Opened it up and slathered with some EVOO.  Then liberally sprinkled with Penzey's Balti seasoning.  It's comprised of: coriander, garlic, ginger, cumin, dundicut chilies, Ceylon cinnamon, brown mustard seeds, cardamom, clove, fennel, fenugreek, charnushka (kalonji, black onion seed), ajwain, star anise, black cardamom, cilantro, anise seed and bay leaf and has a nice little kick!

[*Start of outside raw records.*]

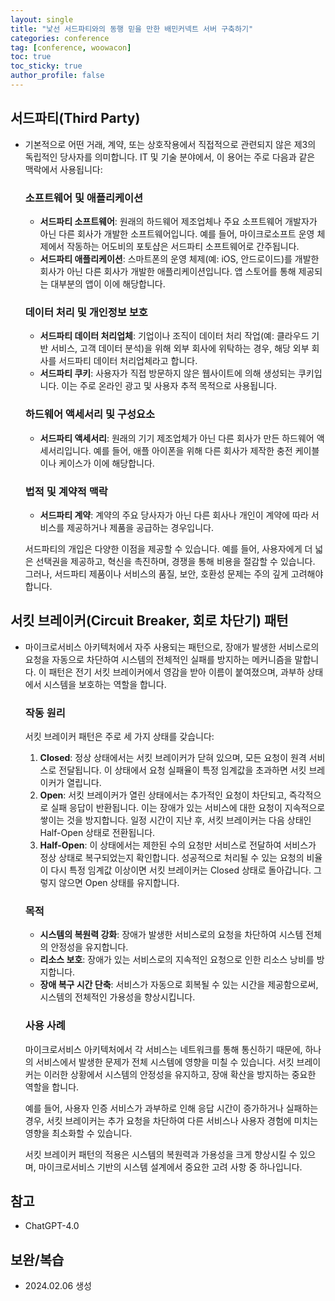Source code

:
 ```yaml
---
layout: single
title: "낯선 서드파티와의 동행 믿을 만한 배민커넥트 서버 구축하기"
categories: conference
tag: [conference, woowacon]
toc: true
toc_sticky: true
author_profile: false
---
```

## 서드파티(Third Party)

* 기본적으로 어떤 거래, 계약, 또는 상호작용에서 직접적으로 관련되지 않은 제3의 독립적인 당사자를 의미합니다. IT 및 기술 분야에서, 이 용어는 주로 다음과 같은 맥락에서 사용됩니다:

  ### 소프트웨어 및 애플리케이션

  - **서드파티 소프트웨어**: 원래의 하드웨어 제조업체나 주요 소프트웨어 개발자가 아닌 다른 회사가 개발한 소프트웨어입니다. 예를 들어, 마이크로소프트 운영 체제에서 작동하는 어도비의 포토샵은 서드파티 소프트웨어로 간주됩니다.
  - **서드파티 애플리케이션**: 스마트폰의 운영 체제(예: iOS, 안드로이드)를 개발한 회사가 아닌 다른 회사가 개발한 애플리케이션입니다. 앱 스토어를 통해 제공되는 대부분의 앱이 이에 해당합니다.

  ### 데이터 처리 및 개인정보 보호

  - **서드파티 데이터 처리업체**: 기업이나 조직이 데이터 처리 작업(예: 클라우드 기반 서비스, 고객 데이터 분석)을 위해 외부 회사에 위탁하는 경우, 해당 외부 회사를 서드파티 데이터 처리업체라고 합니다.
  - **서드파티 쿠키**: 사용자가 직접 방문하지 않은 웹사이트에 의해 생성되는 쿠키입니다. 이는 주로 온라인 광고 및 사용자 추적 목적으로 사용됩니다.

  ### 하드웨어 액세서리 및 구성요소

  - **서드파티 액세서리**: 원래의 기기 제조업체가 아닌 다른 회사가 만든 하드웨어 액세서리입니다. 예를 들어, 애플 아이폰을 위해 다른 회사가 제작한 충전 케이블이나 케이스가 이에 해당합니다.

  ### 법적 및 계약적 맥락

  - **서드파티 계약**: 계약의 주요 당사자가 아닌 다른 회사나 개인이 계약에 따라 서비스를 제공하거나 제품을 공급하는 경우입니다.

  서드파티의 개입은 다양한 이점을 제공할 수 있습니다. 예를 들어, 사용자에게 더 넓은 선택권을 제공하고, 혁신을 촉진하며, 경쟁을 통해 비용을 절감할 수 있습니다. 그러나, 서드파티 제품이나 서비스의 품질, 보안, 호환성 문제는 주의 깊게 고려해야 합니다.



## 서킷 브레이커(Circuit Breaker, 회로 차단기) 패턴

* 마이크로서비스 아키텍처에서 자주 사용되는 패턴으로, 장애가 발생한 서비스로의 요청을 자동으로 차단하여 시스템의 전체적인 실패를 방지하는 메커니즘을 말합니다. 이 패턴은 전기 서킷 브레이커에서 영감을 받아 이름이 붙여졌으며, 과부하 상태에서 시스템을 보호하는 역할을 합니다.

  ### 작동 원리

  서킷 브레이커 패턴은 주로 세 가지 상태를 갖습니다:

  1. **Closed**: 정상 상태에서는 서킷 브레이커가 닫혀 있으며, 모든 요청이 원격 서비스로 전달됩니다. 이 상태에서 요청 실패율이 특정 임계값을 초과하면 서킷 브레이커가 열립니다.
  2. **Open**: 서킷 브레이커가 열린 상태에서는 추가적인 요청이 차단되고, 즉각적으로 실패 응답이 반환됩니다. 이는 장애가 있는 서비스에 대한 요청이 지속적으로 쌓이는 것을 방지합니다. 일정 시간이 지난 후, 서킷 브레이커는 다음 상태인 Half-Open 상태로 전환됩니다.
  3. **Half-Open**: 이 상태에서는 제한된 수의 요청만 서비스로 전달하여 서비스가 정상 상태로 복구되었는지 확인합니다. 성공적으로 처리될 수 있는 요청의 비율이 다시 특정 임계값 이상이면 서킷 브레이커는 Closed 상태로 돌아갑니다. 그렇지 않으면 Open 상태를 유지합니다.

  ### 목적

  - **시스템의 복원력 강화**: 장애가 발생한 서비스로의 요청을 차단하여 시스템 전체의 안정성을 유지합니다.
  - **리소스 보호**: 장애가 있는 서비스로의 지속적인 요청으로 인한 리소스 낭비를 방지합니다.
  - **장애 복구 시간 단축**: 서비스가 자동으로 회복될 수 있는 시간을 제공함으로써, 시스템의 전체적인 가용성을 향상시킵니다.

  ### 사용 사례

  마이크로서비스 아키텍처에서 각 서비스는 네트워크를 통해 통신하기 때문에, 하나의 서비스에서 발생한 문제가 전체 시스템에 영향을 미칠 수 있습니다. 서킷 브레이커는 이러한 상황에서 시스템의 안정성을 유지하고, 장애 확산을 방지하는 중요한 역할을 합니다.

  예를 들어, 사용자 인증 서비스가 과부하로 인해 응답 시간이 증가하거나 실패하는 경우, 서킷 브레이커는 추가 요청을 차단하여 다른 서비스나 사용자 경험에 미치는 영향을 최소화할 수 있습니다.

  서킷 브레이커 패턴의 적용은 시스템의 복원력과 가용성을 크게 향상시킬 수 있으며, 마이크로서비스 기반의 시스템 설계에서 중요한 고려 사항 중 하나입니다.



## 참고

* ChatGPT-4.0



## 보완/복습

* 2024.02.06 생성
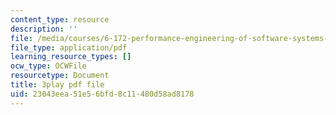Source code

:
 ```yaml
---
content_type: resource
description: ''
file: /media/courses/6-172-performance-engineering-of-software-systems-fall-2018/23043eea51e56bfd8c11480d58ad8178_5sZo3SrLrGA.pdf
file_type: application/pdf
learning_resource_types: []
ocw_type: OCWFile
resourcetype: Document
title: 3play pdf file
uid: 23043eea-51e5-6bfd-8c11-480d58ad8178
---
```

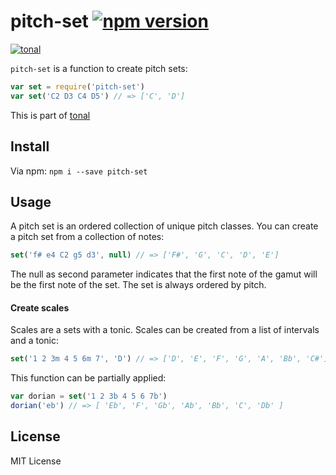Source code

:# pitch-set [![npm version](https://img.shields.io/npm/v/pitch-set.svg)](https://www.npmjs.com/package/pitch-set)

[![tonal](https://img.shields.io/badge/tonal-music--gamut-yellow.svg)](https://www.npmjs.com/package/tonal)

`pitch-set` is a function to create pitch sets:

```js
var set = require('pitch-set')
var set('C2 D3 C4 D5') // => ['C', 'D']
```

This is part of [tonal](https://www.npmjs.com/package/tonal)

## Install

Via npm: `npm i --save pitch-set`

## Usage

A pitch set is an ordered collection of unique pitch classes. You can create a pitch set from a collection of notes:

```js
set('f# e4 C2 g5 d3', null) // => ['F#', 'G', 'C', 'D', 'E']
```

The null as second parameter indicates that the first note of the gamut will be the first note of the set. The set is always ordered by pitch.

#### Create scales

Scales are a sets with a tonic. Scales can be created from a list of intervals and a tonic:

```js
set('1 2 3m 4 5 6m 7', 'D') // => ['D', 'E', 'F', 'G', 'A', 'Bb', 'C#']
```

This function can be partially applied:

```js
var dorian = set('1 2 3b 4 5 6 7b')
dorian('eb') // => [ 'Eb', 'F', 'Gb', 'Ab', 'Bb', 'C', 'Db' ]
```

## License

MIT License
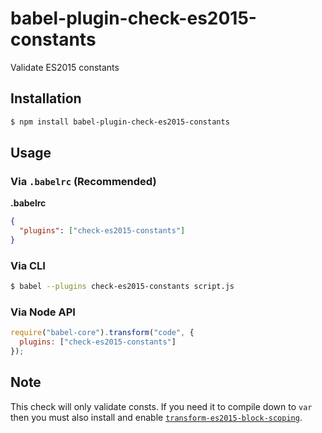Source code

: # babel-plugin-check-es2015-constants

Validate ES2015 constants

## Installation

```sh
$ npm install babel-plugin-check-es2015-constants
```

## Usage

### Via `.babelrc` (Recommended)

**.babelrc**

```json
{
  "plugins": ["check-es2015-constants"]
}
```

### Via CLI

```sh
$ babel --plugins check-es2015-constants script.js
```

### Via Node API

```javascript
require("babel-core").transform("code", {
  plugins: ["check-es2015-constants"]
});
```

## Note

This check will only validate consts. If you need it to compile down to `var` then you must also install and enable [`transform-es2015-block-scoping`](.././babel-plugin-transform-es2015-block-scoping).
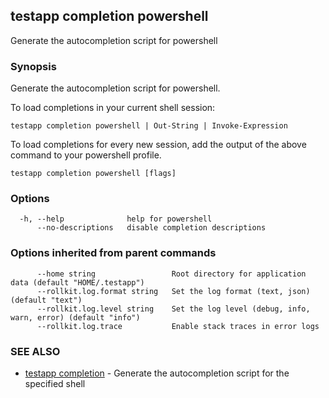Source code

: ## testapp completion powershell

Generate the autocompletion script for powershell

### Synopsis

Generate the autocompletion script for powershell.

To load completions in your current shell session:

	testapp completion powershell | Out-String | Invoke-Expression

To load completions for every new session, add the output of the above command
to your powershell profile.


```
testapp completion powershell [flags]
```

### Options

```
  -h, --help              help for powershell
      --no-descriptions   disable completion descriptions
```

### Options inherited from parent commands

```
      --home string                 Root directory for application data (default "HOME/.testapp")
      --rollkit.log.format string   Set the log format (text, json) (default "text")
      --rollkit.log.level string    Set the log level (debug, info, warn, error) (default "info")
      --rollkit.log.trace           Enable stack traces in error logs
```

### SEE ALSO

* [testapp completion](testapp_completion.md)	 - Generate the autocompletion script for the specified shell
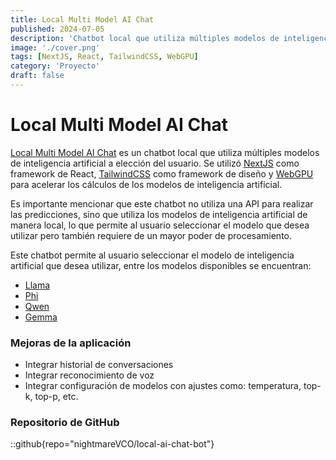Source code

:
 ```yaml
---
title: Local Multi Model AI Chat
published: 2024-07-05
description: 'Chatbot local que utiliza múltiples modelos de inteligencia artificial a elección del usuario.'
image: './cover.png'
tags: [NextJS, React, TailwindCSS, WebGPU]
category: 'Proyecto'
draft: false
---
```


# Local Multi Model AI Chat

[Local Multi Model AI Chat](https://local-ai-chat-bot-vc.vercel.app/) es un chatbot local que utiliza múltiples modelos de inteligencia artificial a elección del usuario. Se utilizó [NextJS](https://nextjs.org/) como framework de React, [TailwindCSS](https://tailwindcss.com) como framework de diseño y [WebGPU](https://gpuweb.github.io/gpuweb/) para acelerar los cálculos de los modelos de inteligencia artificial.

Es importante mencionar que este chatbot no utiliza una API para realizar las predicciones, sino que utiliza los modelos de inteligencia artificial de manera local, lo que permite al usuario seleccionar el modelo que desea utilizar pero también requiere de un mayor poder de procesamiento.

Este chatbot permite al usuario seleccionar el modelo de inteligencia artificial que desea utilizar, entre los modelos disponibles se encuentran:

- [Llama](https://llama.meta.com/)
- [Phi](https://azure.microsoft.com/en-us/products/phi-3)
- [Qwen](https://github.com/QwenLM/Qwen)
- [Gemma](https://ai.google.dev/gemma)

### Mejoras de la aplicación

- Integrar historial de conversaciones
- Integrar reconocimiento de voz
- Integrar configuración de modelos con ajustes como: temperatura, top-k, top-p, etc.

### Repositorio de GitHub

::github{repo="nightmareVCO/local-ai-chat-bot"}
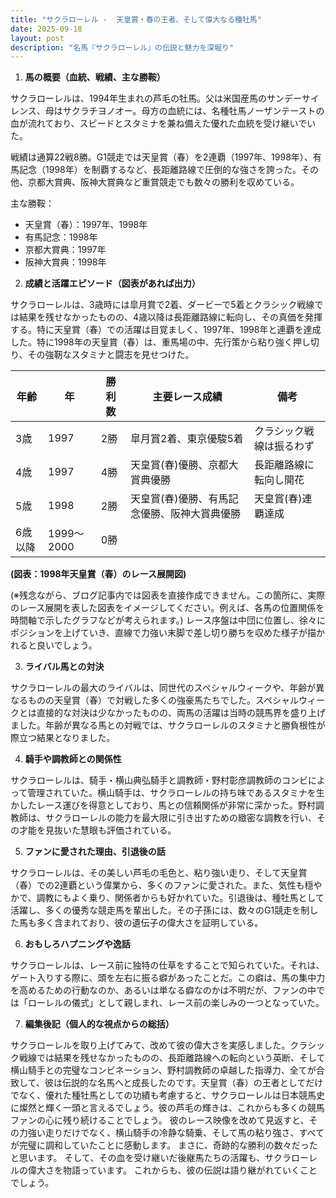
 ```yaml
---
title: "サクラローレル -  天皇賞・春の王者、そして偉大なる種牡馬"
date: 2025-09-18
layout: post
description: "名馬『サクラローレル』の伝説と魅力を深堀り"
---
```


1. **馬の概要（血統、戦績、主な勝鞍）**

サクラローレルは、1994年生まれの芦毛の牡馬。父は米国産馬のサンデーサイレンス、母はサクラチヨノオー。母方の血統には、名種牡馬ノーザンテーストの血が流れており、スピードとスタミナを兼ね備えた優れた血統を受け継いでいた。

戦績は通算22戦8勝。G1競走では天皇賞（春）を2連覇（1997年、1998年）、有馬記念（1998年）を制覇するなど、長距離路線で圧倒的な強さを誇った。その他、京都大賞典、阪神大賞典など重賞競走でも数々の勝利を収めている。

主な勝鞍：
* 天皇賞（春）：1997年、1998年
* 有馬記念：1998年
* 京都大賞典：1997年
* 阪神大賞典：1998年


2. **成績と活躍エピソード（図表があれば出力）**

サクラローレルは、3歳時には皐月賞で2着、ダービーで5着とクラシック戦線では結果を残せなかったものの、4歳以降は長距離路線に転向し、その真価を発揮する。特に天皇賞（春）での活躍は目覚ましく、1997年、1998年と連覇を達成した。特に1998年の天皇賞（春）は、重馬場の中、先行策から粘り強く押し切り、その強靭なスタミナと闘志を見せつけた。

| 年齢 | 年 | 勝利数 | 主要レース成績 | 備考 |
|---|---|---|---|---|
| 3歳 | 1997 | 2勝 | 皐月賞2着、東京優駿5着 | クラシック戦線は振るわず |
| 4歳 | 1997 | 4勝 | 天皇賞(春)優勝、京都大賞典優勝 | 長距離路線に転向し開花 |
| 5歳 | 1998 | 2勝 | 天皇賞(春)優勝、有馬記念優勝、阪神大賞典優勝 | 天皇賞(春)連覇達成 |
| 6歳以降 | 1999～2000 | 0勝 |  |  |


**(図表：1998年天皇賞（春）のレース展開図)**

(※残念ながら、ブログ記事内では図表を直接作成できません。この箇所に、実際のレース展開を表した図表をイメージしてください。例えば、各馬の位置関係を時間軸で示したグラフなどが考えられます。)  レース序盤は中団に位置し、徐々にポジションを上げていき、直線で力強い末脚で差し切り勝ちを収めた様子が描かれると良いでしょう。


3. **ライバル馬との対決**

サクラローレルの最大のライバルは、同世代のスペシャルウィークや、年齢が異なるものの天皇賞（春）で対戦した多くの強豪馬たちでした。スペシャルウィークとは直接的な対決は少なかったものの、両馬の活躍は当時の競馬界を盛り上げました。年齢が異なる馬との対戦では、サクラローレルのスタミナと勝負根性が際立つ結果となりました。


4. **騎手や調教師との関係性**

サクラローレルは、騎手・横山典弘騎手と調教師・野村彰彦調教師のコンビによって管理されていた。横山騎手は、サクラローレルの持ち味であるスタミナを生かしたレース運びを得意としており、馬との信頼関係が非常に深かった。野村調教師は、サクラローレルの能力を最大限に引き出すための緻密な調教を行い、その才能を見抜いた慧眼も評価されている。


5. **ファンに愛された理由、引退後の話**

サクラローレルは、その美しい芦毛の毛色と、粘り強い走り、そして天皇賞（春）での2連覇という偉業から、多くのファンに愛された。また、気性も穏やかで、調教にもよく乗り、関係者からも好かれていた。引退後は、種牡馬として活躍し、多くの優秀な競走馬を輩出した。その子孫には、数々のG1競走を制した馬も多く含まれており、彼の遺伝子の偉大さを証明している。


6. **おもしろハプニングや逸話**

サクラローレルは、レース前に独特の仕草をすることで知られていた。それは、ゲート入りする際に、頭を左右に振る癖があったことだ。この癖は、馬の集中力を高めるための行動なのか、あるいは単なる癖なのかは不明だが、ファンの中では「ローレルの儀式」として親しまれ、レース前の楽しみの一つとなっていた。


7. **編集後記（個人的な視点からの総括）**

サクラローレルを取り上げてみて、改めて彼の偉大さを実感しました。クラシック戦線では結果を残せなかったものの、長距離路線への転向という英断、そして横山騎手との完璧なコンビネーション、野村調教師の卓越した指導力、全てが合致して、彼は伝説的な名馬へと成長したのです。天皇賞（春）の王者としてだけでなく、優れた種牡馬としての功績も考慮すると、サクラローレルは日本競馬史に燦然と輝く一頭と言えるでしょう。彼の芦毛の輝きは、これからも多くの競馬ファンの心に残り続けることでしょう。  彼のレース映像を改めて見返すと、その力強い走りだけでなく、横山騎手の冷静な騎乗、そして馬の粘り強さ、すべてが完璧に調和していたことに感動します。  まさに、奇跡的な勝利の数々だったと思います。  そして、その血を受け継いだ後継馬たちの活躍も、サクラローレルの偉大さを物語っています。  これからも、彼の伝説は語り継がれていくことでしょう。
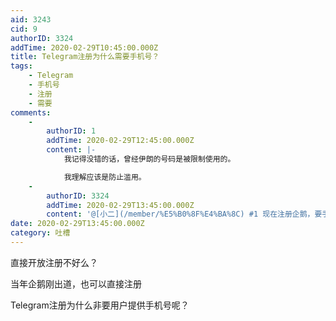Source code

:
 ```yaml
---
aid: 3243
cid: 9
authorID: 3324
addTime: 2020-02-29T10:45:00.000Z
title: Telegram注册为什么需要手机号？
tags:
    - Telegram
    - 手机号
    - 注册
    - 需要
comments:
    -
        authorID: 1
        addTime: 2020-02-29T12:45:00.000Z
        content: |-
            我记得没错的话，曾经伊朗的号码是被限制使用的。

            我理解应该是防止滥用。
    -
        authorID: 3324
        addTime: 2020-02-29T13:45:00.000Z
        content: '@[小二](/member/%E5%B0%8F%E4%BA%8C) #1 现在注册企鹅，要手机号，也是为了防止滥用？'
date: 2020-02-29T13:45:00.000Z
category: 吐槽
---
```


直接开放注册不好么？

当年企鹅刚出道，也可以直接注册

Telegram注册为什么非要用户提供手机号呢？
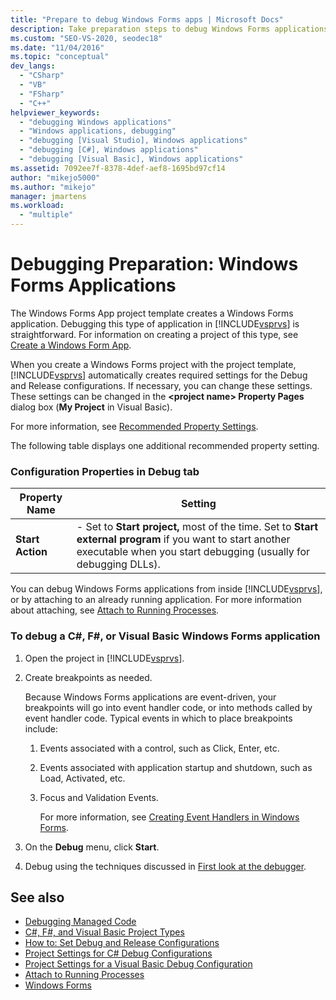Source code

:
 ```yaml
---
title: "Prepare to debug Windows Forms apps | Microsoft Docs"
description: Take preparation steps to debug Windows Forms applications, which are created by the Windows Forms project template in Visual Studio.
ms.custom: "SEO-VS-2020, seodec18"
ms.date: "11/04/2016"
ms.topic: "conceptual"
dev_langs:
  - "CSharp"
  - "VB"
  - "FSharp"
  - "C++"
helpviewer_keywords:
  - "debugging Windows applications"
  - "Windows applications, debugging"
  - "debugging [Visual Studio], Windows applications"
  - "debugging [C#], Windows applications"
  - "debugging [Visual Basic], Windows applications"
ms.assetid: 7092ee7f-8378-4def-aef8-1695bd97cf14
author: "mikejo5000"
ms.author: "mikejo"
manager: jmartens
ms.workload:
  - "multiple"
---
```

# Debugging Preparation: Windows Forms Applications

The Windows Forms App project template creates a Windows Forms application. Debugging this type of application in [!INCLUDE[vsprvs](../code-quality/includes/vsprvs_md.md)] is straightforward. For information on creating a project of this type, see [Create a Windows Form App](../ide/create-csharp-winform-visual-studio.md).

 When you create a Windows Forms project with the project template, [!INCLUDE[vsprvs](../code-quality/includes/vsprvs_md.md)] automatically creates required settings for the Debug and Release configurations. If necessary, you can change these settings. These settings can be changed in the **\<project name> Property Pages** dialog box (**My Project** in Visual Basic).

 For more information, see [Recommended Property Settings](../debugger/managed-debugging-recommended-property-settings.md).

 The following table displays one additional recommended property setting.

### Configuration Properties in Debug tab

|**Property Name**|**Setting**|
|-----------------------|-----------------|
|**Start Action**|-   Set to **Start project,** most of the time. Set to **Start external program** if you want to start another executable when you start debugging (usually for debugging DLLs).|

 You can debug Windows Forms applications from inside [!INCLUDE[vsprvs](../code-quality/includes/vsprvs_md.md)], or by attaching to an already running application. For more information about attaching, see [Attach to Running Processes](../debugger/attach-to-running-processes-with-the-visual-studio-debugger.md).

### To debug a C#, F#, or Visual Basic Windows Forms application

1. Open the project in [!INCLUDE[vsprvs](../code-quality/includes/vsprvs_md.md)].

2. Create breakpoints as needed.

    Because Windows Forms applications are event-driven, your breakpoints will go into event handler code, or into methods called by event handler code. Typical events in which to place breakpoints include:

   1. Events associated with a control, such as Click, Enter, etc.

   2. Events associated with application startup and shutdown, such as Load, Activated, etc.

   3. Focus and Validation Events.

      For more information, see [Creating Event Handlers in Windows Forms](/dotnet/framework/winforms/creating-event-handlers-in-windows-forms).

3. On the **Debug** menu, click **Start**.

4. Debug using the techniques discussed in [First look at the debugger](../debugger/debugger-feature-tour.md).

## See also
- [Debugging Managed Code](../debugger/debugging-managed-code.md)
- [C#, F#, and Visual Basic Project Types](../debugger/debugging-preparation-csharp-f-hash-and-visual-basic-project-types.md)
- [How to: Set Debug and Release Configurations](../debugger/how-to-set-debug-and-release-configurations.md)
- [Project Settings for  C# Debug Configurations](../debugger/project-settings-for-csharp-debug-configurations.md)
- [Project Settings for a Visual Basic Debug Configuration](../debugger/project-settings-for-a-visual-basic-debug-configuration.md)
- [Attach to Running Processes](../debugger/attach-to-running-processes-with-the-visual-studio-debugger.md)
- [Windows Forms](/dotnet/framework/winforms/index)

Then wrapped up and into the fridge overnight.













20130328_121943.jpg



__ teebob2000
__ Mar 28, 2013






This morning opened it up to a REALLY nice smell!  A little more OO inside and out, and then filled with about a dozen peeled garlic cloves.













20130328_122301.jpg



__ teebob2000
__ Mar 28, 2013






Bound up with butcher's twine and then into the WSM at about 250F with some oak.













20130328_130132.jpg



__ teebob2000
__ Mar 28, 2013






Going to be serving with some Madras lentils, curry rice and naan bread fresh from the oven.

Stay tuned, more to come!


----------



## chef jimmyj (Mar 28, 2013)

Sounds like a great meal...JJ


----------



## teebob2000 (Mar 29, 2013)

So finished it up.  Did it on a WSM with water pan.  Light winds today.  After 3 hours it was 135F internal temp.  I probably would have pulled at 130F plus rest time, but one of my guests wanted medium.  Taken off the smoker and into a pan covered with foil and the oven on warm (150F).  Gave it an hour rest.













20130328_172338.jpg



__ teebob2000
__ Mar 29, 2013






Sliced up and dipped into the pan drippings.  The skin was fantastic between the Balti seasoning and the smoke.  Served with a nice petite sirah.













20130328_183718.jpg



__ teebob2000
__ Mar 29, 2013






Easy as could be!  Anybody have any questions, let me know!

Tom


----------



## ryschoo (Mar 29, 2013)

:grilling_smilie: WOW that looks great! I've been wanting to smoke some lamb since I have never done it before and I think you just supplied me with the motivation.


----------



## 05sprcrw (Mar 29, 2013)

Definitely looks good I may just have to give lamb a shot.


----------



## athabaskar (Mar 29, 2013)

Thanks teebob. I had the inspiration for an Indian flavor leg and you gave me the demonstration. Hope mine turns out as good as yours looks!


----------



## teebob2000 (Mar 29, 2013)

A couple things to add on the process...

I used the oak sparingly because I didn't want to overpower the Indian seasoning.  I'm doing a Greek-style on Easter Sunday and will probably do the same to not overpower the seasonings I plan to use for that one.  I also only used smoke for 2 of the 3 total hours on the Weber.  Last hour I set the lamb in the foil pan shown above because I saw I was losing lots of drippings into the waterpan.  Since the leg cut is boned, the underside is kind of open and that's where I was losing juice.  I might also try to smoke it with the fat side down after the first hour to prevent juice loss.  I simply dipped the slices into the juice in the pan before serving, I might actually make a nice light gravy for my Sunday lamb.  I'll do a new posting for that one.


----------



## ak1 (Mar 30, 2013)

Nice!  I'm doing a leg tomorrow as well.


----------